What you will do> Nothing but the listing below, retyped exactly, should appear in the answer.

Supplied records>
____

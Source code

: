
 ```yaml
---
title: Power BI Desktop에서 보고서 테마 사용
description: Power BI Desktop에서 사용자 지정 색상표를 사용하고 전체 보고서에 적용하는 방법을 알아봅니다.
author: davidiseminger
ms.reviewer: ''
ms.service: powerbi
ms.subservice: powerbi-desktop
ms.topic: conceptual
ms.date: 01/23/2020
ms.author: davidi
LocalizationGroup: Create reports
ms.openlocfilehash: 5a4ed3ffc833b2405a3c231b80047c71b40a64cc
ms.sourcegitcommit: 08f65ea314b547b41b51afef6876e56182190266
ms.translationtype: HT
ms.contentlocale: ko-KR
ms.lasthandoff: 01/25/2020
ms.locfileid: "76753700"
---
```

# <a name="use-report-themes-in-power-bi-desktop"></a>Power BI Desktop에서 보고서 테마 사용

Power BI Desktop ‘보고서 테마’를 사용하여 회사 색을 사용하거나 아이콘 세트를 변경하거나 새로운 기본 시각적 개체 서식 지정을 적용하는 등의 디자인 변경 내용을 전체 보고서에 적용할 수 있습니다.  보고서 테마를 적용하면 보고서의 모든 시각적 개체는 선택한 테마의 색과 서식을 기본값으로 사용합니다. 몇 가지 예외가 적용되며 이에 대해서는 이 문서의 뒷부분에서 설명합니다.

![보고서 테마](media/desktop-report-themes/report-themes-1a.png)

____

Task response>
Source code

:
 ```yaml
---
title: Power BI Desktop에서 보고서 테마 사용
description: Power BI Desktop에서 사용자 지정 색상표를 사용하고 전체 보고서에 적용하는 방법을 알아봅니다.
author: davidiseminger
ms.reviewer: ''
ms.service: powerbi
ms.subservice: powerbi-desktop
ms.topic: conceptual
ms.date: 01/23/2020
ms.author: davidi
LocalizationGroup: Create reports
ms.openlocfilehash: 5a4ed3ffc833b2405a3c231b80047c71b40a64cc
ms.sourcegitcommit: 08f65ea314b547b41b51afef6876e56182190266
ms.translationtype: HT
ms.contentlocale: ko-KR
ms.lasthandoff: 01/25/2020
ms.locfileid: "76753700"
---
```

# <a name="use-report-themes-in-power-bi-desktop"></a>Power BI Desktop에서 보고서 테마 사용

Power BI Desktop ‘보고서 테마’를 사용하여 회사 색을 사용하거나 아이콘 세트를 변경하거나 새로운 기본 시각적 개체 서식 지정을 적용하는 등의 디자인 변경 내용을 전체 보고서에 적용할 수 있습니다.  보고서 테마를 적용하면 보고서의 모든 시각적 개체는 선택한 테마의 색과 서식을 기본값으로 사용합니다. 몇 가지 예외가 적용되며 이에 대해서는 이 문서의 뒷부분에서 설명합니다.

![보고서 테마](media/desktop-report-themes/report-themes-1a.png)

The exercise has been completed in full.